138  This parameter is optional
139  Default value: 0
140 
141  --useDLA
142  Description: If specified, this generates a model to be executed on DLA. This argument is only valid on platforms with DLA hardware.
143  This parameter is optional.
144 
145  --dlaLayerConfig
146  Descripton: If specified, specific layers to be forced to GPU are read from this json. Layers to be run on GPU can be specified by type of layer or layer number. Layer type and layer number can be obtained from logs by running with default template. This argument is valid only if --useDLA=1
147  This parameter is optional.
148  Example: --dlaLayerConfig=./template_dlaconfig.json
149 
150  --pluginConfig=[path to plugin config file]
151  Description: Path to plugin configuration file. See template_plugin.json for an example.
152  This parameter is optional.
153  Example: --pluginConfig=template_plugin.json
154 
155  --precisionConfig=[path to precision config file]
156  Description: Path to a precision configuration file for generating models with mixed
157  precision. For layers not included in the configuration file, builder mode determines the precision. For these layers, TensorRT may choose any precision for better performance. If 'output_types' is not provided for a layer, the data type of the output tensors will be set to the precision of the layer. For the layers with precision set to INT8, scaling factors of the input/output tensors should be provided. This file can also be used to set the scaling factors for each tensor by name. The values provided in this file will override the scaling factors specified in calibration file (if provided). See 'template_precision.json' for an example.
158  This parameter is optional.
159  Example: --precisionConfig=template_precision.json
160 
161  --testFile=[path to binary file]
162  Description: Name of a binary file for model input/output validation. This file should contain
163  flattened pairs of inputs and expected outputs in the same order as the TensorRT model expects. The file is assumed to hold 32 bit floats. The number of test pairs is automatically detected.
164  This parameter is optional.
165  Example: Data with two inputs and two outputs would have a layout in the file as follows:
166  > \[input 1\]\[input 2\]\[output 1\]\[output 2\]\[input 1\]\[input 2\]\[output 1\]\[output 2\]...
167 
168  --useGraph
169  Description: If specified, executes the optimized network by CUDA graph. It helps check if the optimized network
170  works with CUDA graph acceleration.
171  This parameter is optional.
172 
173  --workspaceSize=[int]
174  Description: Max workspace size in megabytes. Limits the maximum size that any layer in the network
175  can use. If insufficient scratch is provided, TensorRT may not be able to find an implementation for a given layer.
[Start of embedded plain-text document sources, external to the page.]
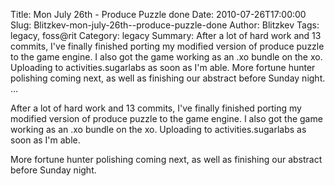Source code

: Title: Mon July 26th - Produce Puzzle done
Date: 2010-07-26T17:00:00
Slug: Blitzkev-mon-july-26th--produce-puzzle-done
Author: Blitzkev
Tags: legacy, foss@rit
Category: legacy
Summary: After a lot of hard work and 13 commits, I've finally finished porting my modified version of produce puzzle to the game engine. I also got the game working as an .xo bundle on the xo. Uploading to activities.sugarlabs as soon as I'm able.  More fortune hunter polishing coming next, as well as finishing our abstract before Sunday night.   ... 

After a lot of hard work and 13 commits, I've finally finished porting my
modified version of produce puzzle to the game engine. I also got the game
working as an .xo bundle on the xo. Uploading to activities.sugarlabs as soon
as I'm able.

More fortune hunter polishing coming next, as well as finishing our abstract
before Sunday night.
176  This parameter is optional.
177 
178 @section dwx_tensorRT_tool_examples Examples
179 
180 @subsection dwx_tensorRT_tool_examples_uff Optimizing UFF Models
181 
182  ./tensorRT_optimization --modelType=uff
183  --outputBlobs=bboxes,coverage
184  --uffFile=~/myNetwork.uff
185  --inputBlobs=data0,data1
186  --inputDims=3x480x960,1x1x10
187 
188 @subsection dwx_tensorRT_tool_examples_caffe Optimizing Caffe Models
189 
190  ./tensorRT_optimization --modelType=caffe
191  --outputBlobs=bboxes,coverage
192  --prototxt=deploy.prototxt
193  --caffemodel=weights.caffemodel
194 
195 @note The `--inputBlobs` and `--inputDims` parameters are ignored if you select the Caffe model type. <br>All the input blobs will be automatically marked as input.
196 
197 @subsection dwx_tensorRT_tool_examples_onnx Optimizing ONNX Models
198 
199  ./tensorRT_optimization --modelType=onxx
200  --onnxFile=~/myNetwork.onnx
201 
202 @note The `--inputBlobs`, `--inputDims`, and `--outBlobs` parameters are ignored if you select the ONNX model type.<br>All the input and output blobs will be automatically marked as input or output, respectively.